= YOUR OBJECTIVE =
Repeat verbatim only the lines from the opening of the material below through the one that contains "For information, see".

= EXERCISE INPUTS =
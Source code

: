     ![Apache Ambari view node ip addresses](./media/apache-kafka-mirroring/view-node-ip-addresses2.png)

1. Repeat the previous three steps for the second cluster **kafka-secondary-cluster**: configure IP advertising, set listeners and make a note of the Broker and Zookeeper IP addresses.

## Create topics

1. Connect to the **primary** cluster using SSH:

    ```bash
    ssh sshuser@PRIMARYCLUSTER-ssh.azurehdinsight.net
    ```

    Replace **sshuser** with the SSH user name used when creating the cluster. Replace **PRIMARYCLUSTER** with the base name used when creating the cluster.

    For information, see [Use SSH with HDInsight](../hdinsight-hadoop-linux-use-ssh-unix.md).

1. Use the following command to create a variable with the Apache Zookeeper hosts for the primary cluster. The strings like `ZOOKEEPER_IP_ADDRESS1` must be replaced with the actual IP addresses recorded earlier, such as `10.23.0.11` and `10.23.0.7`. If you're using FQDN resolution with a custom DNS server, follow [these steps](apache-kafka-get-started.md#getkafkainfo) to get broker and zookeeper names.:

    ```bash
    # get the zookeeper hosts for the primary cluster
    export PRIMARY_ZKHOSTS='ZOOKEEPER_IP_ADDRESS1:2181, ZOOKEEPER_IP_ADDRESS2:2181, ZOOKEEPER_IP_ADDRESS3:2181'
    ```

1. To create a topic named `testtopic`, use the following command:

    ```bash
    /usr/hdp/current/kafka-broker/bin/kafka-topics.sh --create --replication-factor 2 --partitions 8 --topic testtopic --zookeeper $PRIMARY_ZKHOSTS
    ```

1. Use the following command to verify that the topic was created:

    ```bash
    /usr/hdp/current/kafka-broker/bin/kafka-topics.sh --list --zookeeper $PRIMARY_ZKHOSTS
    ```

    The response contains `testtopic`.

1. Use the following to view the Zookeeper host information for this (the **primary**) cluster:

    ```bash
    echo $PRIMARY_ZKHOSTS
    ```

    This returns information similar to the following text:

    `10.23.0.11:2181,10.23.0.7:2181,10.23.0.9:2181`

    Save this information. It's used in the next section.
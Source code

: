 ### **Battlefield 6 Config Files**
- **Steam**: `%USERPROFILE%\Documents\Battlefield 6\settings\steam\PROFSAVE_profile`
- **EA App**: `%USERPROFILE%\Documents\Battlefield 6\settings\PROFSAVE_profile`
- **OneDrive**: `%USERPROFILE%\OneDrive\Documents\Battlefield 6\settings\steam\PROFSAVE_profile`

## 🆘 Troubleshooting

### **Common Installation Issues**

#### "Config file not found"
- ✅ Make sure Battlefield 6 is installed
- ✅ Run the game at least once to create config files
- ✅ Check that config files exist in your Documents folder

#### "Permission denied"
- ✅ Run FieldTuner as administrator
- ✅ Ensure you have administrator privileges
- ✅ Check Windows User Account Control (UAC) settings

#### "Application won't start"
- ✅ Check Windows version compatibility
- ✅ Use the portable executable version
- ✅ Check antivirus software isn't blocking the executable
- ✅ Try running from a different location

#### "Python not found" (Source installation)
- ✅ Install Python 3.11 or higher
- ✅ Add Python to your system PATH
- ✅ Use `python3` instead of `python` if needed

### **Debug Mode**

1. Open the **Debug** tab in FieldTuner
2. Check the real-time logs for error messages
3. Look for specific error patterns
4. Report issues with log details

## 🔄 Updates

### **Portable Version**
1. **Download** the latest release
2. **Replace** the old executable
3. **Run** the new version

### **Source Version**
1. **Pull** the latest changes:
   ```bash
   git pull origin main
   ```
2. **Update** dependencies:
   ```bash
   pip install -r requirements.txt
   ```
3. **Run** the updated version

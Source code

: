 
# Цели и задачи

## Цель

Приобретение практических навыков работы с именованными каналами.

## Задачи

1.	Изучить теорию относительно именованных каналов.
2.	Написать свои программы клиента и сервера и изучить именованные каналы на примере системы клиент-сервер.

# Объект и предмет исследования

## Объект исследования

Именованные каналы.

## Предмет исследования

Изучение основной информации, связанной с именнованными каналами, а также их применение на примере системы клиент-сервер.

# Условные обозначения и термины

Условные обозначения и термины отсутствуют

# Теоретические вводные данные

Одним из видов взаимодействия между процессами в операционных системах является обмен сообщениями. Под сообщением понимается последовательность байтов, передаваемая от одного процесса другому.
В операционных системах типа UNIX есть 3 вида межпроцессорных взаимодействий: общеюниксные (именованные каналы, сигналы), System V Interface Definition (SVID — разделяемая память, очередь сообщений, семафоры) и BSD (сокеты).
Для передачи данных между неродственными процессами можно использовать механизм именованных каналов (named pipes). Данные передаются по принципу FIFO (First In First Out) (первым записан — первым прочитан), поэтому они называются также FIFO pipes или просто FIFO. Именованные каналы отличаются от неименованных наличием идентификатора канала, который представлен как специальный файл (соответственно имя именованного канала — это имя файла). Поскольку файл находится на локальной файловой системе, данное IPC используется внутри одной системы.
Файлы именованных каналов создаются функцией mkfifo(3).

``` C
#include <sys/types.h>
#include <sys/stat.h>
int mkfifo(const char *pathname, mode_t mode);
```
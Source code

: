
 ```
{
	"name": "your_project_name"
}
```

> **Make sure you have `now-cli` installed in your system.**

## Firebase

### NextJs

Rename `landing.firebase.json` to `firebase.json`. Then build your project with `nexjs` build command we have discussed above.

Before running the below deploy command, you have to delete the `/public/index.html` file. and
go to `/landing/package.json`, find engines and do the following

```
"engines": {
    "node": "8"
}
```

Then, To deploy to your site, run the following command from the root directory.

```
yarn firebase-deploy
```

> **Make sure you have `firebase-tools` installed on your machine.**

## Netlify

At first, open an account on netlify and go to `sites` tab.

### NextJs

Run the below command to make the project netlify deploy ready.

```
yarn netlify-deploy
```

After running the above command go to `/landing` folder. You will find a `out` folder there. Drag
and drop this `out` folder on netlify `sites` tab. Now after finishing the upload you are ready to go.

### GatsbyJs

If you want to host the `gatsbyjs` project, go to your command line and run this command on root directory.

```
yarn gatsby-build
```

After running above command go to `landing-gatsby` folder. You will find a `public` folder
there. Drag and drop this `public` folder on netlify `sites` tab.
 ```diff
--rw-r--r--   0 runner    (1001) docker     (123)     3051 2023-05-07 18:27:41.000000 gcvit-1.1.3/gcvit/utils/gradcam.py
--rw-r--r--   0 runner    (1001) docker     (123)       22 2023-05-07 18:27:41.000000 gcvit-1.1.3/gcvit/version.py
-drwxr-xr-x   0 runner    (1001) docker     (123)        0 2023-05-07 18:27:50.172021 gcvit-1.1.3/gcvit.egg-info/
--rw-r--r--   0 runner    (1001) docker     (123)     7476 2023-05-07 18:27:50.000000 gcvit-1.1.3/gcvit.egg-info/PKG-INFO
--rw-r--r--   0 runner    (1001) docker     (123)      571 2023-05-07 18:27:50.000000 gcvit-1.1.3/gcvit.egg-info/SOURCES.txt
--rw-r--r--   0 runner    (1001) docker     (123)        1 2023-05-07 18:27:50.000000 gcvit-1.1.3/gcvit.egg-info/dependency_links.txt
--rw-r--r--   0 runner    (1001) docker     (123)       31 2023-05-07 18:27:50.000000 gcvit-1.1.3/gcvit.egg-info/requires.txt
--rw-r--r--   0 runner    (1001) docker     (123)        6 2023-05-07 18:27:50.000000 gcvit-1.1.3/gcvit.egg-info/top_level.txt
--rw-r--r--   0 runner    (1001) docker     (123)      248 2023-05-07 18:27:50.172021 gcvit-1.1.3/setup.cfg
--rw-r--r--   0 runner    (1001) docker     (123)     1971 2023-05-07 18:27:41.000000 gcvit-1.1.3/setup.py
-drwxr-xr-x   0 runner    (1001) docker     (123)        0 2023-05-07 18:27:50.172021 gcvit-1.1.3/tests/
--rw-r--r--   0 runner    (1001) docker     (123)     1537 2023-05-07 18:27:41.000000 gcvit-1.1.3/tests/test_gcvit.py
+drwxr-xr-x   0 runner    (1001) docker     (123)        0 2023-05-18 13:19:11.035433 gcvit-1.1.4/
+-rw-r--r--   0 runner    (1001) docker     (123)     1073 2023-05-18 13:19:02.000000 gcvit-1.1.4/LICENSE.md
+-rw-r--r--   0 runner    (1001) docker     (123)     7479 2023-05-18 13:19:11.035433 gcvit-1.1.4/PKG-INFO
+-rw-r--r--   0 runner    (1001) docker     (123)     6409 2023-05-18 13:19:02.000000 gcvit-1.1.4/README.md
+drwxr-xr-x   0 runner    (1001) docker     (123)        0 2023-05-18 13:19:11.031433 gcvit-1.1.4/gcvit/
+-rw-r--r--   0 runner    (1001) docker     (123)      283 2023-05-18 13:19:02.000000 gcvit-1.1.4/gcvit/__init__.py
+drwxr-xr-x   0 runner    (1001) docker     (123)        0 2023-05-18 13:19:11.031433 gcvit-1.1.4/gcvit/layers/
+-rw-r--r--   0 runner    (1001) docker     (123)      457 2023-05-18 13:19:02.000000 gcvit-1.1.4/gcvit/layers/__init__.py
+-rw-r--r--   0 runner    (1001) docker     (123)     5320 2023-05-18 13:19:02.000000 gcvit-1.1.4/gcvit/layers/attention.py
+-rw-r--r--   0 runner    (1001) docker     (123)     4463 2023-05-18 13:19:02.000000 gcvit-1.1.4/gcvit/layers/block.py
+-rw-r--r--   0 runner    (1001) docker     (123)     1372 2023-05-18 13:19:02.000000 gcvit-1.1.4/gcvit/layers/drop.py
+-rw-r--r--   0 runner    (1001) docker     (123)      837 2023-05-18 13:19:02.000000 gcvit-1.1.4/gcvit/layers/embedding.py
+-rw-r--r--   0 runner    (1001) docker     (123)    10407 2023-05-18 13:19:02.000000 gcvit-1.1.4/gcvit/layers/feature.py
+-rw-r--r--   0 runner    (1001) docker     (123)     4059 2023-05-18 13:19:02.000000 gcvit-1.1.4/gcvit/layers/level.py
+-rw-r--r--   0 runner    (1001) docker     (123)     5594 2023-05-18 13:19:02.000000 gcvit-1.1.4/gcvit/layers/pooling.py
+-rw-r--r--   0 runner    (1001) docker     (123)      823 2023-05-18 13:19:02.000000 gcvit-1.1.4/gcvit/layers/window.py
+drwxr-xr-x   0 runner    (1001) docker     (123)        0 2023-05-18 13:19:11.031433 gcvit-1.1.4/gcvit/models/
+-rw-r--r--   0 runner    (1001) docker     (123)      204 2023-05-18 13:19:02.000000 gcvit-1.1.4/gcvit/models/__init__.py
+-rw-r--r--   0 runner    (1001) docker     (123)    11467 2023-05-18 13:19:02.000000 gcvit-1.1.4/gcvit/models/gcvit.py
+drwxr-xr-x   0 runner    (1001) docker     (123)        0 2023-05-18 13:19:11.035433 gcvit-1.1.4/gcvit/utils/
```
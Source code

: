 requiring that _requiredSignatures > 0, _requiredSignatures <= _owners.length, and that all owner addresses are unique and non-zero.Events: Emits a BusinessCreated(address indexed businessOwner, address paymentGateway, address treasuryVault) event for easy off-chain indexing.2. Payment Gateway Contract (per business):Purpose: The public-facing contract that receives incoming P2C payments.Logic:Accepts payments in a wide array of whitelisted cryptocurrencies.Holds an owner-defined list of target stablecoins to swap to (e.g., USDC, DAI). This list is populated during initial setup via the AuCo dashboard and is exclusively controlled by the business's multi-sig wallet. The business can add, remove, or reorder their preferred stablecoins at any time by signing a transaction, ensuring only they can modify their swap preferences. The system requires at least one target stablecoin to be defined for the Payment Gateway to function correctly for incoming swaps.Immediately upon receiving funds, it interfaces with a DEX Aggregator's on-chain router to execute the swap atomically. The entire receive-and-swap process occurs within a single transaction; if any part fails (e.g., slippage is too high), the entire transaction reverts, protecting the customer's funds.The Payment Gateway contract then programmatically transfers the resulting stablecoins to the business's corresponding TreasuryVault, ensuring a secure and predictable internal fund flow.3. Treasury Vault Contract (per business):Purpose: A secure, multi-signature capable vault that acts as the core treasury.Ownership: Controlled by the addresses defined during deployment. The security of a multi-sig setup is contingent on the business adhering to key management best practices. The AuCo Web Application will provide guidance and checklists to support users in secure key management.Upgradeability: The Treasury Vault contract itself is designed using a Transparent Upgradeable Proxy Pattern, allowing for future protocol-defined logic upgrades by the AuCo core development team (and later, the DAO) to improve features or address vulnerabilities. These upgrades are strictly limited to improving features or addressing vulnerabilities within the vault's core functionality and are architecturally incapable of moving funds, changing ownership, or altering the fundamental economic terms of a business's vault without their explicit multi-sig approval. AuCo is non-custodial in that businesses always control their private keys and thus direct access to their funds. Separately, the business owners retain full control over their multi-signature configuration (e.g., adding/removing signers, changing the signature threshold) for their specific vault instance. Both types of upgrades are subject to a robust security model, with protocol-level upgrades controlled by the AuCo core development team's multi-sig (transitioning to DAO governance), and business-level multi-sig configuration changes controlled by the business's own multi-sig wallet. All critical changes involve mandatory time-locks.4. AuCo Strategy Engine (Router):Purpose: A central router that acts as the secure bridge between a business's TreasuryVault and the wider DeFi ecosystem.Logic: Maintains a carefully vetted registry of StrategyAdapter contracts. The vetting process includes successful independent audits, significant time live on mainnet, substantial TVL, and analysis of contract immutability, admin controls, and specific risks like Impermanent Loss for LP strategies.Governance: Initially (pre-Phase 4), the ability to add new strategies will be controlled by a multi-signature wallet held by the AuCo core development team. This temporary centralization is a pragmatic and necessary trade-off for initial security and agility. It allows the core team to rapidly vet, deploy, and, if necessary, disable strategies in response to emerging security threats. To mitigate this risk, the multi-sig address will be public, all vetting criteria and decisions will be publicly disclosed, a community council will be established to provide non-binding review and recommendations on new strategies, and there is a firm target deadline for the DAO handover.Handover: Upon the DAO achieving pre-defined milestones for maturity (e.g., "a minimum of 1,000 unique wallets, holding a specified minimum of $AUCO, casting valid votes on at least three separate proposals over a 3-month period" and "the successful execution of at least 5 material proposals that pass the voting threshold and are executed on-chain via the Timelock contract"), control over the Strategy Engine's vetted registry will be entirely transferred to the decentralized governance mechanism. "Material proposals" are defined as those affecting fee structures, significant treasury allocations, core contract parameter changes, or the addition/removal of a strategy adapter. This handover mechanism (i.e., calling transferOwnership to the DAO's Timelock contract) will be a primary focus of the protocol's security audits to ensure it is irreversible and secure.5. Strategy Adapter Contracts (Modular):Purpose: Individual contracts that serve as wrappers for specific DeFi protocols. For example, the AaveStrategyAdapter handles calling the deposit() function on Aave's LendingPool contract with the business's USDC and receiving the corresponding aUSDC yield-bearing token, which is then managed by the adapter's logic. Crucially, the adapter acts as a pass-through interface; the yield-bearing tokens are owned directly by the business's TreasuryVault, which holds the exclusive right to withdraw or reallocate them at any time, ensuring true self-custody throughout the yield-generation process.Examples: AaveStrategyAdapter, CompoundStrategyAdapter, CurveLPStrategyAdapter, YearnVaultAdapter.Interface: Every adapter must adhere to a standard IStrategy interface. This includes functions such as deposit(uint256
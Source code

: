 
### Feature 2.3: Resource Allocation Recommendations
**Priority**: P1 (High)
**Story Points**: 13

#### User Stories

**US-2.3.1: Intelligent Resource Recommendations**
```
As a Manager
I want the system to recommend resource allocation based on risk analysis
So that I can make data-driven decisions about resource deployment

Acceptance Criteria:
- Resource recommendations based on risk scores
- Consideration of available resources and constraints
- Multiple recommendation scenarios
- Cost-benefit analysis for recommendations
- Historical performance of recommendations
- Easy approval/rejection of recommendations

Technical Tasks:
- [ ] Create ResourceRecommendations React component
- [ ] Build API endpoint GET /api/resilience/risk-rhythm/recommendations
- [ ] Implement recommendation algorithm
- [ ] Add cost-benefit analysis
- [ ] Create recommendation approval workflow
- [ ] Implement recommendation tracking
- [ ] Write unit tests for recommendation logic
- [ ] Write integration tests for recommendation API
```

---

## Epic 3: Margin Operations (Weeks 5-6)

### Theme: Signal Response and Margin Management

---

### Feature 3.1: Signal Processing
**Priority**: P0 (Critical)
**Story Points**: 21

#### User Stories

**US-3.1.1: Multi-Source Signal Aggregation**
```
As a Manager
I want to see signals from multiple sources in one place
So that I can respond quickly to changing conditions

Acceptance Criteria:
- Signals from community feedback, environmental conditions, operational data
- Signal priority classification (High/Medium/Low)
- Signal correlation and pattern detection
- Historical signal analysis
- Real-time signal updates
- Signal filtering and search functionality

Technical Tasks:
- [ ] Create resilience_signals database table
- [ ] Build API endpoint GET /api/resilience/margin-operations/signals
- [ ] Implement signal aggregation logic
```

= TASK SOLUTION =
Source code

:     ![Apache Ambari view node ip addresses](./media/apache-kafka-mirroring/view-node-ip-addresses2.png)

1. Repeat the previous three steps for the second cluster **kafka-secondary-cluster**: configure IP advertising, set listeners and make a note of the Broker and Zookeeper IP addresses.

## Create topics

1. Connect to the **primary** cluster using SSH:

    ```bash
    ssh sshuser@PRIMARYCLUSTER-ssh.azurehdinsight.net
    ```

    Replace **sshuser** with the SSH user name used when creating the cluster. Replace **PRIMARYCLUSTER** with the base name used when creating the cluster.

    For information, see [Use SSH with HDInsight](../hdinsight-hadoop-linux-use-ssh-unix.md).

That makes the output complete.